• _What the exercise asks_
Up to and including the line with "benchmarked with the", output the records exactly as they appear.

BEGIN Records to process

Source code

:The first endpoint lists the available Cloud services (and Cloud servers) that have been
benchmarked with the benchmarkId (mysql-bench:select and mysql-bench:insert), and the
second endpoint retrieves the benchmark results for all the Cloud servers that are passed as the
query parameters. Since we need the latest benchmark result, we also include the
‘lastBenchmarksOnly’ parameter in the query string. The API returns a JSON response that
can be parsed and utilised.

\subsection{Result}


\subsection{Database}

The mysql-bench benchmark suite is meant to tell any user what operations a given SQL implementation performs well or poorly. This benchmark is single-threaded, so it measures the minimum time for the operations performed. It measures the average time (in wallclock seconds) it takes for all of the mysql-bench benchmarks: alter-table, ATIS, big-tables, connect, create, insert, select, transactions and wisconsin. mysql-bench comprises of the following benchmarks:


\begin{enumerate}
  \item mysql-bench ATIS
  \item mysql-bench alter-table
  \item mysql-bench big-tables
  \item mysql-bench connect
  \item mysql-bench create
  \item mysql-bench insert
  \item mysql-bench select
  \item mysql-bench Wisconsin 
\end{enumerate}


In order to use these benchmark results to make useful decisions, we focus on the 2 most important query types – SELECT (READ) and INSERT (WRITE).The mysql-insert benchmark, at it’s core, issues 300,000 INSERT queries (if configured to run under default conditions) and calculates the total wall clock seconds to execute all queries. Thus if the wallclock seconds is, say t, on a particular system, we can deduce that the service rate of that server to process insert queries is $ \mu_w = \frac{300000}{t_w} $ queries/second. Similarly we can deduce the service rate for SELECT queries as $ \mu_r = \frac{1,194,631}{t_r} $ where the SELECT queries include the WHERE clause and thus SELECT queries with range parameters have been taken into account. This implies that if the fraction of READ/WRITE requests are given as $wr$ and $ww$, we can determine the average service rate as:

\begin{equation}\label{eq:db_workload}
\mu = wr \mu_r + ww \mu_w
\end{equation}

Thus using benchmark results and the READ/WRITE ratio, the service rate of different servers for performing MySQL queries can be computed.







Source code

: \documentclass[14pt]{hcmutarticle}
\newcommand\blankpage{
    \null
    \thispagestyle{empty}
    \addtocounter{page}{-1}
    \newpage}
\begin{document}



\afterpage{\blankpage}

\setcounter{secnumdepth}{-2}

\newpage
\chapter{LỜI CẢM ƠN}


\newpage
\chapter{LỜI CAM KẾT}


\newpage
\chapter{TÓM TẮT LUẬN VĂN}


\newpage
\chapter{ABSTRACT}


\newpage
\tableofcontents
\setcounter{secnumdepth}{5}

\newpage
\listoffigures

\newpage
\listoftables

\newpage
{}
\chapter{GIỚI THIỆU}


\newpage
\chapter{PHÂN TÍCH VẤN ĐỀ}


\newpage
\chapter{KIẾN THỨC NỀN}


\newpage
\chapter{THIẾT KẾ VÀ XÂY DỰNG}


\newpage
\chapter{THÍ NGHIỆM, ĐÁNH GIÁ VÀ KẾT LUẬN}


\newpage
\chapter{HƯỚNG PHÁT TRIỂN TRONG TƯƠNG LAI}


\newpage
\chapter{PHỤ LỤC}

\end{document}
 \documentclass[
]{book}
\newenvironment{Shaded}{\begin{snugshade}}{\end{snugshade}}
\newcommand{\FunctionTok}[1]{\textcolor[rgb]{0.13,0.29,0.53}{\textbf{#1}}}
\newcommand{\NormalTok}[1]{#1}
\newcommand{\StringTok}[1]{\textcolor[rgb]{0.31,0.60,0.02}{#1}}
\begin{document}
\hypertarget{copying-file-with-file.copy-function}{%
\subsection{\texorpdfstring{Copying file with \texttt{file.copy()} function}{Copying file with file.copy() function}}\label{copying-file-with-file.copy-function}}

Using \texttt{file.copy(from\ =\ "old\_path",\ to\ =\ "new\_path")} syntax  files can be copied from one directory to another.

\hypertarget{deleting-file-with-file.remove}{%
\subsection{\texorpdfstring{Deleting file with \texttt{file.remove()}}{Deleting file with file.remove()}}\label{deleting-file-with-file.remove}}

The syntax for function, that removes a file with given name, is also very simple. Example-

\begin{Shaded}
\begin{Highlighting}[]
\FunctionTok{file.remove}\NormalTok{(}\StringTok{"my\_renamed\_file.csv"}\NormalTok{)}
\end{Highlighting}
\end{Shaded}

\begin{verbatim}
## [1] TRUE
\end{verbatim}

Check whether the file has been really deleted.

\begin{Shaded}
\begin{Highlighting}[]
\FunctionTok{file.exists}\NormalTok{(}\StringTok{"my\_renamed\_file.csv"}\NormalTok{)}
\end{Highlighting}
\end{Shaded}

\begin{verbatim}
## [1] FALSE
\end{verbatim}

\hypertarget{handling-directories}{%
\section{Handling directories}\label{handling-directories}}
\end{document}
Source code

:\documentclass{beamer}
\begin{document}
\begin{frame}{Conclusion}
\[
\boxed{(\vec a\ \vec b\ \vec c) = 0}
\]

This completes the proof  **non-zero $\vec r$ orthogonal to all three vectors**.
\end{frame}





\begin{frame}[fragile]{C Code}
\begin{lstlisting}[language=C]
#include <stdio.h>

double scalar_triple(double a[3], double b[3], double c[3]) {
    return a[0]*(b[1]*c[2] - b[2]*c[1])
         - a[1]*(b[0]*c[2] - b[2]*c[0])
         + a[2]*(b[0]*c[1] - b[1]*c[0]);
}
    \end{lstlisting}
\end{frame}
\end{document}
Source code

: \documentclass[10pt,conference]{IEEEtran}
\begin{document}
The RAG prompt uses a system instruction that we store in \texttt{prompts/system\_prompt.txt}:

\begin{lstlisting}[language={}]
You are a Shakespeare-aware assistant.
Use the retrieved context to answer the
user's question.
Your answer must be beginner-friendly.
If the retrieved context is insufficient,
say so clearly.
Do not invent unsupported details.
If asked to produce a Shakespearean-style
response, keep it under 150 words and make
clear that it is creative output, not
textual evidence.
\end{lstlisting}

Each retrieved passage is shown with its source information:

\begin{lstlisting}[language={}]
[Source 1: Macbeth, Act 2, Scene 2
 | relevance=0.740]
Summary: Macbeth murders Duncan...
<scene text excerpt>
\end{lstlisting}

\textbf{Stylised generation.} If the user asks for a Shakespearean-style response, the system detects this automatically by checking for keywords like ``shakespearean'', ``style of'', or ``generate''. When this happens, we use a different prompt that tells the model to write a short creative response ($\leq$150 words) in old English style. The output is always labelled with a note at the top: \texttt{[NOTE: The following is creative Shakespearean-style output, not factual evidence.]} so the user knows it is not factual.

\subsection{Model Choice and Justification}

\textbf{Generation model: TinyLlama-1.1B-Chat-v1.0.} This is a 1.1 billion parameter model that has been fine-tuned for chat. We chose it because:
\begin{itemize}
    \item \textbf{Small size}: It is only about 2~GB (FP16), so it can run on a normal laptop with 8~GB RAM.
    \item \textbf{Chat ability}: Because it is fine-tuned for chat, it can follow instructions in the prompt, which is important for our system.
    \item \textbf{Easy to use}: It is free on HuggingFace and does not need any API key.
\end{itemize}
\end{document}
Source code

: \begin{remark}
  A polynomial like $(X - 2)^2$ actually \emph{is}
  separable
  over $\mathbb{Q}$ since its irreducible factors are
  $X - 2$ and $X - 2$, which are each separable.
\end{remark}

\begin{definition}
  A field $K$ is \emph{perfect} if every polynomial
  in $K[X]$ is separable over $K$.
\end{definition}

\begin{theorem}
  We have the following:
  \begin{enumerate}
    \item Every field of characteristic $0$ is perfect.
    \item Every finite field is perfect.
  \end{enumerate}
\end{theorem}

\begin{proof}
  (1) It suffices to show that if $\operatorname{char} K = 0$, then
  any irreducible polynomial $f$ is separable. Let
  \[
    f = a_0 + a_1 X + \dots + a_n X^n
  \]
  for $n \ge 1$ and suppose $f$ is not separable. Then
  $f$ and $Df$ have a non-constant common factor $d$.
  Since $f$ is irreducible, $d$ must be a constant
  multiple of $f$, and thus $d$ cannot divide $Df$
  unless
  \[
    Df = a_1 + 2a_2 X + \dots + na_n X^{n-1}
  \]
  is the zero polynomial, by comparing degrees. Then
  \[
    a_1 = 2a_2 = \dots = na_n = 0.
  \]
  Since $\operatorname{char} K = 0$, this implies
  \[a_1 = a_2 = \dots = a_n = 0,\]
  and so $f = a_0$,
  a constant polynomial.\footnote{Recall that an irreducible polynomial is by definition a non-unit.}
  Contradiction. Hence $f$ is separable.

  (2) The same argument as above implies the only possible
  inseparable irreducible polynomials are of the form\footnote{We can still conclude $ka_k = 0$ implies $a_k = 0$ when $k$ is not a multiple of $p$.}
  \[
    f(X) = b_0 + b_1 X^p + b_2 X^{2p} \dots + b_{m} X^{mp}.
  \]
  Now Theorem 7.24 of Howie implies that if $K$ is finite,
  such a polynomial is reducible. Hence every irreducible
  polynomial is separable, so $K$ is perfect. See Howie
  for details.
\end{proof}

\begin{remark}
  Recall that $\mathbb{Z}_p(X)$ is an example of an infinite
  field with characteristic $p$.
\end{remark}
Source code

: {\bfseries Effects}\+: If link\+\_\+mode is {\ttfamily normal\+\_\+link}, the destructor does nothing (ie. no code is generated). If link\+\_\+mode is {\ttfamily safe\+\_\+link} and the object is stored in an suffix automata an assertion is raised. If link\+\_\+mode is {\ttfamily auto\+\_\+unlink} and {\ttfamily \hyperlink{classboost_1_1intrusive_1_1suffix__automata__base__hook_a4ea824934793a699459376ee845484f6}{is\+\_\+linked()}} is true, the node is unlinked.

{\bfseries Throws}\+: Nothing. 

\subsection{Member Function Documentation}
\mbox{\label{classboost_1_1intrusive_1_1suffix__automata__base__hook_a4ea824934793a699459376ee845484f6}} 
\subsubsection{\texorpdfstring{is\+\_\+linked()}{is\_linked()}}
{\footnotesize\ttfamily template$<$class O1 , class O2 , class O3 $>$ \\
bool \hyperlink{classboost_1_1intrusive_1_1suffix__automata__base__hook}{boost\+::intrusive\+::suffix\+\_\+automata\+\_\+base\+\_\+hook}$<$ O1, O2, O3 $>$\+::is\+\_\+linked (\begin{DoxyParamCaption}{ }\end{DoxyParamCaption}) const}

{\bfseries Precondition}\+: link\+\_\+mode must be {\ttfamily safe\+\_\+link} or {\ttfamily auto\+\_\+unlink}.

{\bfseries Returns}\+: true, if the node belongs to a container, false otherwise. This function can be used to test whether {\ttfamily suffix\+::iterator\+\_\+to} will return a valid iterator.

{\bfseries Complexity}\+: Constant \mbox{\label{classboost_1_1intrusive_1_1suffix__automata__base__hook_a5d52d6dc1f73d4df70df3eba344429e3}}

END Records to process

• _Solved problem_
Source code

:The first endpoint lists the available Cloud services (and Cloud servers) that have been
benchmarked with the benchmarkId (mysql-bench:select and mysql-bench:insert), and the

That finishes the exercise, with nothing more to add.